Objective: Diabetes mellitus (DM) is a very important prognostic factor in patients with coronary artery disease. The precise effects of controlled or uncontrolled diabetes on bypass graft patency in the long term have not yet been determined. The aim of this study was to assess the effect of the glycated hemoglobin (HbA1c) level on bypass graft patency and contribute information about HbA1c targets for patients with diabetes and a history of bypass surgery.
Materials and Methods: A total of 606 patients who underwent coronary bypass surgery and coronary angiography were evaluated. Grafts with any stenosis not causing flow restriction were accepted as patent. The average of all available HbA1c measurements within a year of the angiography was used for analysis. Patients were also analyzed according to the average HbA1c level: well-controlled DM was defined as an average HbA1c level of <7% and uncontrolled DM was defined at an HbA1c level of ≥7%.

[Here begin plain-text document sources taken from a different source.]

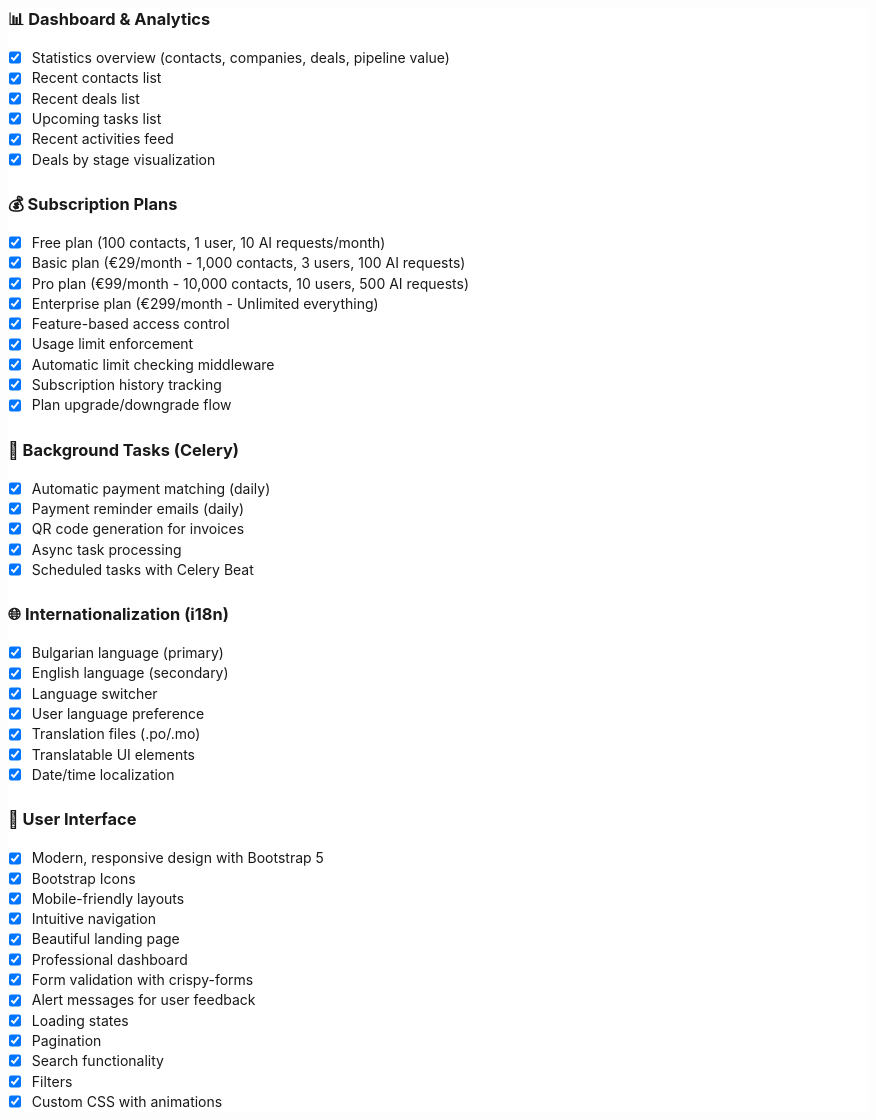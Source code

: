 ### 📊 Dashboard & Analytics
- [x] Statistics overview (contacts, companies, deals, pipeline value)
- [x] Recent contacts list
- [x] Recent deals list
- [x] Upcoming tasks list
- [x] Recent activities feed
- [x] Deals by stage visualization

### 💰 Subscription Plans
- [x] Free plan (100 contacts, 1 user, 10 AI requests/month)
- [x] Basic plan (€29/month - 1,000 contacts, 3 users, 100 AI requests)
- [x] Pro plan (€99/month - 10,000 contacts, 10 users, 500 AI requests)
- [x] Enterprise plan (€299/month - Unlimited everything)
- [x] Feature-based access control
- [x] Usage limit enforcement
- [x] Automatic limit checking middleware
- [x] Subscription history tracking
- [x] Plan upgrade/downgrade flow

### 🔄 Background Tasks (Celery)
- [x] Automatic payment matching (daily)
- [x] Payment reminder emails (daily)
- [x] QR code generation for invoices
- [x] Async task processing
- [x] Scheduled tasks with Celery Beat

### 🌐 Internationalization (i18n)
- [x] Bulgarian language (primary)
- [x] English language (secondary)
- [x] Language switcher
- [x] User language preference
- [x] Translation files (.po/.mo)
- [x] Translatable UI elements
- [x] Date/time localization

### 🎨 User Interface
- [x] Modern, responsive design with Bootstrap 5
- [x] Bootstrap Icons
- [x] Mobile-friendly layouts
- [x] Intuitive navigation
- [x] Beautiful landing page
- [x] Professional dashboard
- [x] Form validation with crispy-forms
- [x] Alert messages for user feedback
- [x] Loading states
- [x] Pagination
- [x] Search functionality
- [x] Filters
- [x] Custom CSS with animations
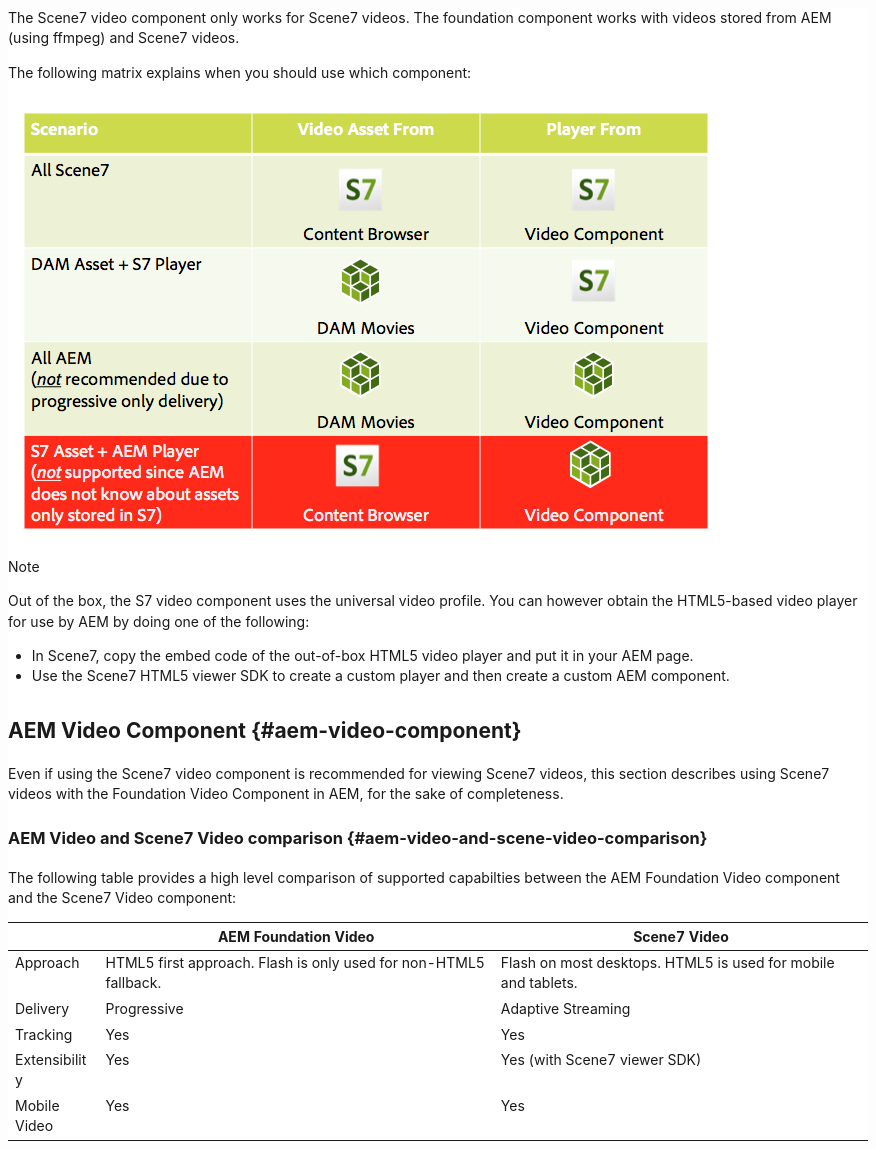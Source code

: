 The Scene7 video component only works for Scene7 videos. The foundation component works with videos stored from AEM (using ffmpeg) and Scene7 videos.

The following matrix explains when you should use which component:

![](assets/chlimage_1-143.png)

>[!NOTE]
>
>Out of the box, the S7 video component uses the universal video profile. You can however obtain the HTML5-based video player for use by AEM by doing one of the following: 
>
>* In Scene7, copy the embed code of the out-of-box HTML5 video player and put it in your AEM page.
>* Use the Scene7 HTML5 viewer SDK to create a custom player and then create a custom AEM component.  
>

## AEM Video Component {#aem-video-component}

Even if using the Scene7 video component is recommended for viewing Scene7 videos, this section describes using Scene7 videos with the Foundation Video Component in AEM, for the sake of completeness.

### AEM Video and Scene7 Video comparison {#aem-video-and-scene-video-comparison}

The following table provides a high level comparison of supported capabilties between the AEM Foundation Video component and the Scene7 Video component:

|   |AEM Foundation Video |Scene7 Video |
|---|---|---|
| Approach |HTML5 first approach. Flash is only used for non-HTML5 fallback. |Flash on most desktops. HTML5 is used for mobile and tablets. |
| Delivery |Progressive |Adaptive Streaming |
| Tracking |Yes |Yes |
| Extensibility |Yes |Yes (with Scene7 viewer SDK) |
| Mobile Video |Yes |Yes |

Results: In all, 114 patients were included in the study, yielding a total of 289 grafts (venous: 182, arterial: 107). The median HbA1c value of the study population was 7.5 mg/dL. The occlusion rate of arterial and venous grafts was 12.4% and 28.2%, respectively. The median graft age was 8.0 years. The HbA1c level was similar in arterial and saphenous grafts according to the presence or absence of occlusion.
Conclusion: The HbA1c level was not associated with long-term coronary bypass graft patency. Only a graft age of >5 years was significantly associated with long-term venous graft patency. Studies with patients whose HbA1c level is more strictly controlled may reveal different results.